No where did I sign up as part of his staff compliment – so why should I feel bad about telling him that I’m most certainly willing to provide him with images, provided that there is a fair and equal exchange! This will provide him with a great opportunity to expand his awareness, and who knows, perhaps next time he will not pollute his paid client’s experience of his services, by making selfish requests?
All of this might sound like over thinking, it may sound like making a big deal out of something small. But therein lies your and my key!!!! If you agree with this, then “don’t make a big deal out of things’ is a probably the sentence your parent used to pacify your expressed need when you you were a child. You started questioning your right to have requests (your own measure/yardstick on how you see life/circumstances) and your partner will most likely use this exact same ploy to manipulate you into doing what he/she want’s you to do. Then comes Mr. Vendor and triggers you to show you, that YOU H AVE STUFF TO WORK ON! You have to heal in how you exchange energy (how much and how easy you give of yourself to others). Mr. Vendor is now all of a sudden not just a vendor, he is a TEACHER AND HEALER in your life.

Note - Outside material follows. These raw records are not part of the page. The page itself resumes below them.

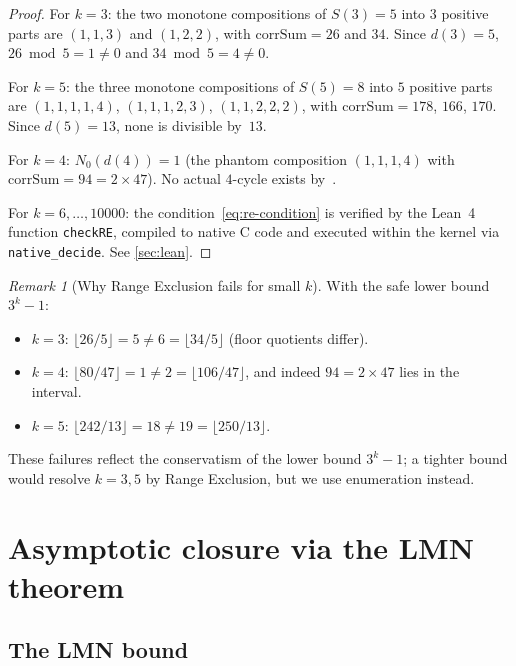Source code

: \documentclass[11pt, a4paper]{amsart}
\theoremstyle{plain}
\theoremstyle{definition}
\theoremstyle{remark}
\newtheorem{remark}[theorem]{Remark}
\newcommand{\corrSum}{\mathrm{corrSum}}
\begin{document}
\begin{proof}
  For $k = 3$: the two monotone compositions of $S(3) = 5$
  into $3$ positive parts are $(1,1,3)$ and $(1,2,2)$,
  with $\corrSum = 26$ and $34$.  Since $d(3) = 5$,
  $26 \bmod 5 = 1 \neq 0$ and $34 \bmod 5 = 4 \neq 0$.

  For $k = 5$: the three monotone compositions of $S(5) = 8$
  into $5$ positive parts are $(1,1,1,1,4)$, $(1,1,1,2,3)$,
  $(1,1,2,2,2)$, with $\corrSum = 178$, $166$, $170$.
  Since $d(5) = 13$, none is divisible by~$13$.

  For $k = 4$: $N_0(d(4)) = 1$ (the phantom composition
  $(1,1,1,4)$ with $\corrSum = 94 = 2 \times 47$).
  No actual $4$-cycle exists by~\cite{SimonsDeWeger2005}.

  For $k = 6, \ldots, 10000$: the condition~\eqref{eq:re-condition}
  is verified by the Lean~4 function \texttt{checkRE},
  compiled to native C code and executed within the kernel
  via \texttt{native\_decide}.  See \cref{sec:lean}.
\end{proof}

\begin{remark}[Why Range Exclusion fails for small $k$]
  \label{rem:re-fails}
  With the safe lower bound $3^k - 1$:
  \begin{itemize}
    \item $k = 3$: $\lfloor 26/5 \rfloor = 5 \neq
      6 = \lfloor 34/5 \rfloor$ (floor quotients differ).
    \item $k = 4$: $\lfloor 80/47 \rfloor = 1 \neq
      2 = \lfloor 106/47 \rfloor$, and indeed
      $94 = 2 \times 47$ lies in the interval.
    \item $k = 5$: $\lfloor 242/13 \rfloor = 18 \neq
      19 = \lfloor 250/13 \rfloor$.
  \end{itemize}
  These failures reflect the conservatism of the lower
  bound $3^k - 1$; a tighter bound would resolve $k = 3, 5$
  by Range Exclusion, but we use enumeration instead.
\end{remark}

\section{Asymptotic closure via the LMN theorem}\label{sec:baker}

\subsection{The LMN bound}\label{ssec:lmn}
\end{document}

And what tool did he use (consciously or subconsciously?) OFFENCE! Which means, he did his job – he fulfilled his contract (however small) with me here on planet earth! And if he contacts me again to get copies of the photos, I will kindly return the favour – you know just to make sure there is balance! He may or may not see it as offence, but he will feel the little tingling in his insides and that will make him think about his suggestion – which would help him gain more awareness. And maybe not through me only, if he doesn’t get the message – another me will show up! Till he gets it!
WHAT CAN YOU TAKE FROM THIS?
I guess my main message is this – have people “hurt” or offended you, and you were to scared to speak out because:
- you didn’t know if what you were thinking/feeling was “right”

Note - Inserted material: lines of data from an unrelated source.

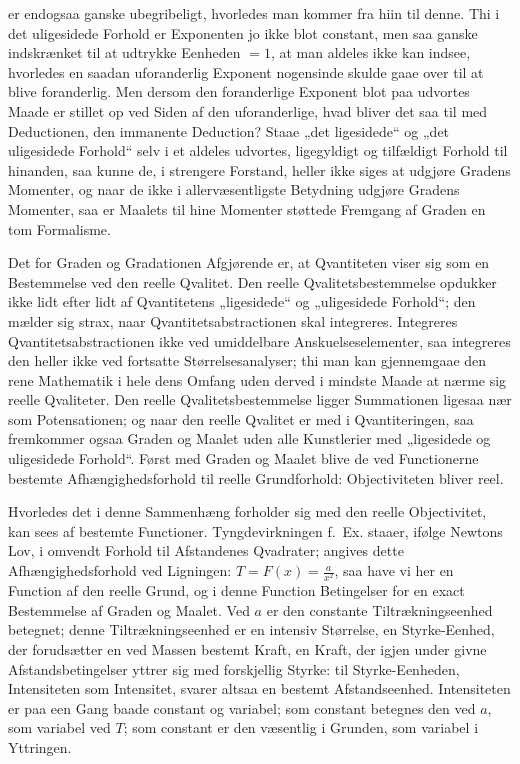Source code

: \documentclass[12pt]{book}
\newcommand{\opage}[1]{\marginnote{\footnotesize\textit{[#1]}}}
\begin{document}
er endogsaa ganske ubegribeligt, hvorledes man kommer fra hiin til denne. Thi i det uligesidede Forhold
er Exponenten jo ikke blot constant, men saa ganske indskrænket til at udtrykke Eenheden $= 1$, at man
aldeles ikke kan indsee, hvorledes en saadan uforanderlig Exponent nogensinde skulde gaae over til at
blive foranderlig. Men dersom den foranderlige Exponent blot paa udvortes Maade er stillet op ved Siden
af den uforanderlige, hvad bliver det saa til med Deductionen, den immanente Deduction? Staae „det
ligesidede“ og „det uligesidede Forhold“ selv i et aldeles udvortes, ligegyldigt og tilfældigt Forhold
til hinanden, saa kunne de, i strengere Forstand, heller ikke siges at udgjøre Gradens Momenter, og naar
de ikke i allervæsentligste Betydning udgjøre Gradens Momenter, saa er Maalets til hine Momenter støttede
Fremgang af Graden en tom Formalisme.

Det for Graden og Gradationen Afgjørende er, at Qvantiteten viser sig som en Bestemmelse ved den reelle
Qvalitet. Den reelle Qvalitetsbestemmelse opdukker ikke lidt efter lidt af Qvantitetens „ligesidede“ og
„uligesidede Forhold“; den mælder sig strax, naar Qvantitetsabstractionen skal integreres. Integreres
Qvantitetsabstractionen ikke ved umiddelbare Anskuelseselementer, saa integreres den heller ikke ved
fortsatte Størrelsesanalyser; thi man kan gjennemgaae den rene Mathematik i hele dens Omfang uden derved
i mindste Maade at nærme sig reelle Qvaliteter. Den reelle Qvalitetsbestemmelse ligger Summationen
ligesaa nær som Potensationen; og naar den reelle Qvalitet er med i Qvantiteringen, saa fremkommer ogsaa
Graden og Maalet uden alle Kunstlerier med „ligesidede og uligesidede Forhold“. Først med Graden og
Maalet blive de ved Functionerne bestemte Afhængighedsforhold til reelle Grundforhold: Objectiviteten
bliver reel.

Hvorledes det i denne Sammenhæng forholder sig med den reelle Objectivitet, kan sees af bestemte
Functioner. Tyngdevirkningen f.\ Ex. staaer, ifølge Newtons Lov, i omvendt Forhold til Afstandenes
Qvadrater; angives dette Afhængighedsforhold ved Ligningen: $T = F(x) = \frac{a}{x^{2}}$, saa have vi
her en
\opage{313} Function af den reelle Grund, og i denne Function Betingelser for en exact Bestemmelse af Graden og
Maalet. Ved $a$ er den constante Tiltrækningseenhed betegnet; denne Tiltrækningseenhed er en intensiv
Størrelse, en Styrke-Eenhed, der forudsætter en ved Massen bestemt Kraft, en Kraft, der igjen under
givne Afstandsbetingelser yttrer sig med forskjellig Styrke: til Styrke-Eenheden, Intensiteten som
Intensitet, svarer altsaa en bestemt Afstandseenhed. Intensiteten er paa een Gang baade constant og
variabel; som constant betegnes den ved $a$, som variabel ved $T$; som constant er den væsentlig i
Grunden, som variabel i Yttringen.
\end{document}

- you didn’t want to cause a scene
- you didn’t want to hurt him/her
- you didn’t want someone to “feel bad”
If you’ve been using any of above (or other such) excuses to stop yourself from speaking out where you see things that are fundamentally wrong or fundamentally wrong against you or someone in your family, you are busy with a process of self betrayal and betrayal of people you contracted with, to help them grow on earth.

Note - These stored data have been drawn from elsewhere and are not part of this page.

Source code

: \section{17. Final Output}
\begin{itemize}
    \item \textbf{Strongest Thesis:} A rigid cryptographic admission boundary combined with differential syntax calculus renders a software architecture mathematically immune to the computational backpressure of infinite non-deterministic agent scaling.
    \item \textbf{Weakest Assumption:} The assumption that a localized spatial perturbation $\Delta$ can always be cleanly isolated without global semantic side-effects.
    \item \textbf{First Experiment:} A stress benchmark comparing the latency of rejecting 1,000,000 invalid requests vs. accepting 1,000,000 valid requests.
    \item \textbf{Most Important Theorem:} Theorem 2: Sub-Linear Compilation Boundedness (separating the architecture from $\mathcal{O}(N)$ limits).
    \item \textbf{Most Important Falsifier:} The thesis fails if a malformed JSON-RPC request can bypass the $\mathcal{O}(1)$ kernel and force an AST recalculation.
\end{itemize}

Reality is: YOU ARE GOING TO HURT PEOPLE AND YOU ARE GOING TO GET HURT.
You can’t avoid it, it’s part of life.
Make sure that you use your gift of offence responsibly and appropriately to help those around you, AND YOURSELF grow and heal!
And the beautiful thing is this: the more you heal, the more naturally cautious and kind you will be in how you cause your offence for that person’s greater good!
Not saying what you feel, not sharing your experience/viewpoint/feedback, robs people around you from growth. It robs you from growth. Even if your feedback ends up causing conflict, you can learn from it!You will master the tool of offence – many of the great teachers in history used this tool very effectively!
Some of the people in my life, who have offended me the most, has helped me to grow the most! Today I am grateful to them for that!